The Seattle Department of Transportation announced that it will start work on upgrades to the 1st Avenue NW neighborhood greenway later this month, the first set of permanent improvements made to Seattle’s Stay Healthy Street network. SDOT will continue the signed restrictions on through-vehicle with “Street Closed” signage that allows people walking and rolling to use the roadway instead of being restricted to the sidewalk. Painted markings and planter boxes will take the place of A-frame signs and traffic control barrels.
Since it is the first Healthy Street to be constructed, the changes in Greenwood are notable because that street will become the de-facto prototype for the rest of the Healthy Street network. Last year, Mayor Jenny Durkan committed to making 20 miles of the approximately 25 miles of open neighborhood streets permanent.
These 2021 upgrades to 1st Avenue NW will only be seen between NW 73rd Street and N/NW 79th Street. A second phase of the Healthy Street is planned to be installed in 2022 all the way up to NW 100th Street.

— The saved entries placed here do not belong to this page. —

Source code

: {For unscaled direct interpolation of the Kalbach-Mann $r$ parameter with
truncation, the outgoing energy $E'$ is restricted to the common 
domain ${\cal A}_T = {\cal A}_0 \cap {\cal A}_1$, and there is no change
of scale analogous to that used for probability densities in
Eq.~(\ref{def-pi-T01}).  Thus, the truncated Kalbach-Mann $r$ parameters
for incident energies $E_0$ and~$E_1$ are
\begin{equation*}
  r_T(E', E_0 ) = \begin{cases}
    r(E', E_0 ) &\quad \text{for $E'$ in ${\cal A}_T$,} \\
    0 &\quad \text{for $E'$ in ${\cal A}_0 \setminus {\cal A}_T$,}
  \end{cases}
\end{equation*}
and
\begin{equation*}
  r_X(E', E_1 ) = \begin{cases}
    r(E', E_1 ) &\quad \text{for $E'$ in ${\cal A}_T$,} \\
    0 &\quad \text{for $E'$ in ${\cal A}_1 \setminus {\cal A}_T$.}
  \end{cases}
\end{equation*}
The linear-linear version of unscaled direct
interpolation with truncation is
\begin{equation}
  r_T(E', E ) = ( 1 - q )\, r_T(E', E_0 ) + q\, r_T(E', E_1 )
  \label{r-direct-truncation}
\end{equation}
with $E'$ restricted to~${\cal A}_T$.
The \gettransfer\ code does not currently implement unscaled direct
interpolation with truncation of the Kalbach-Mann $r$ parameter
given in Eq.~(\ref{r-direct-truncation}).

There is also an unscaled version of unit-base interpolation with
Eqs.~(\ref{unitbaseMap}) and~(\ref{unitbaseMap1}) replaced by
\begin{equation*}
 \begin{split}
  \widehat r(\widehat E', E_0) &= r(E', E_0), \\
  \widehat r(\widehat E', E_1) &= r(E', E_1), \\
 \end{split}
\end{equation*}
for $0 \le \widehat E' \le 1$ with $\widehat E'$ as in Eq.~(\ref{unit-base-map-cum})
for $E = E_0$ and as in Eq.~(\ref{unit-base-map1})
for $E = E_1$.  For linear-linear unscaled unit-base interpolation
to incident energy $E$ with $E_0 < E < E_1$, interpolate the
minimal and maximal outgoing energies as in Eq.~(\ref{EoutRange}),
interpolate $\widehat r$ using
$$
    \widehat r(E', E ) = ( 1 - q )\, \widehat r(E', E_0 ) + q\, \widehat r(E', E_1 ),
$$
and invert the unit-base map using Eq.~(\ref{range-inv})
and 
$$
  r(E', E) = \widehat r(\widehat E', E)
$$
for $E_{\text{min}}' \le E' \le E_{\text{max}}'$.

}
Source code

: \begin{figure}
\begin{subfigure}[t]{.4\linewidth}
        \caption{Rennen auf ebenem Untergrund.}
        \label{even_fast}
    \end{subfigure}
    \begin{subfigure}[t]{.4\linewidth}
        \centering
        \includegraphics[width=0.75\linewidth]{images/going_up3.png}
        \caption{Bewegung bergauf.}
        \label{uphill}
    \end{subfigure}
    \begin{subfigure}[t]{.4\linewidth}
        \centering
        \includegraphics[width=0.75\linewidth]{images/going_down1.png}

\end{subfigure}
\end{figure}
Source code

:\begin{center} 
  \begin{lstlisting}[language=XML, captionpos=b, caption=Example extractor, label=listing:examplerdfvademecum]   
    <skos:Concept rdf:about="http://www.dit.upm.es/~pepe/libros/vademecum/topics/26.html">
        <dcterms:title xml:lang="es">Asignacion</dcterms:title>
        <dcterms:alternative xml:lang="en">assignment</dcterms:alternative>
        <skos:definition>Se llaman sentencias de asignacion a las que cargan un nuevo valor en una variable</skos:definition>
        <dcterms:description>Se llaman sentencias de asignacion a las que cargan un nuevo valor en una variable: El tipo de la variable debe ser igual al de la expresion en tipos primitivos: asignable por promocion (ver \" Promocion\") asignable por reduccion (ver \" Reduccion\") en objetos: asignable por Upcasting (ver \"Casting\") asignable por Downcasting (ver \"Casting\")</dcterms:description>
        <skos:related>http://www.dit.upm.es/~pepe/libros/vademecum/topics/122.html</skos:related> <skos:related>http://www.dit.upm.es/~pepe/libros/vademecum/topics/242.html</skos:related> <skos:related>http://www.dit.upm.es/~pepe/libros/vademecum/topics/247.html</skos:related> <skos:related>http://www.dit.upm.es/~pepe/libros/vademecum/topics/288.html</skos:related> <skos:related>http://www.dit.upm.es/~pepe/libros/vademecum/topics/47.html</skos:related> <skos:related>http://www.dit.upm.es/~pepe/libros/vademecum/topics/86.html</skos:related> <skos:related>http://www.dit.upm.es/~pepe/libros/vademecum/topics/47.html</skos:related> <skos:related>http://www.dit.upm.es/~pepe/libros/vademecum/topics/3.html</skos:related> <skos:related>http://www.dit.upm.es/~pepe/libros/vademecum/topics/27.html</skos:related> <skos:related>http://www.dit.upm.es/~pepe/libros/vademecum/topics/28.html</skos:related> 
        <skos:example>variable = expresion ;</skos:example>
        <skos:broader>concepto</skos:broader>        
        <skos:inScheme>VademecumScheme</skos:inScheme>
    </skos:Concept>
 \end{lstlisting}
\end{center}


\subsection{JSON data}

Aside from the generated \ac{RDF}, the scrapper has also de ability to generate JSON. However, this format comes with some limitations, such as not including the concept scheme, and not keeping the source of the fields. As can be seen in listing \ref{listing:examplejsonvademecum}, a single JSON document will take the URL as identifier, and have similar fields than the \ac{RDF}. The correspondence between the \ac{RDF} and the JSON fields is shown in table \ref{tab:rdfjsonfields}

In addition to the intersection treatments and “traffic calming features” along 1st Avenue NW, SDOT is adding the same features on streets that intersect 1st Ave. Nearby residents in community meetings brought up NW 73rd Street as an “unofficial arterial” with heavier, faster traffic than adjacent streets, and where the Healthy Street ends at a T intersection. SDOT will paint and post traffic circles with speed cushions between them. Also at NW 79th Street, which sits adjacent to St. John Catholic School, SDOT will see speed cushions and relocated stop signs for increased visibility.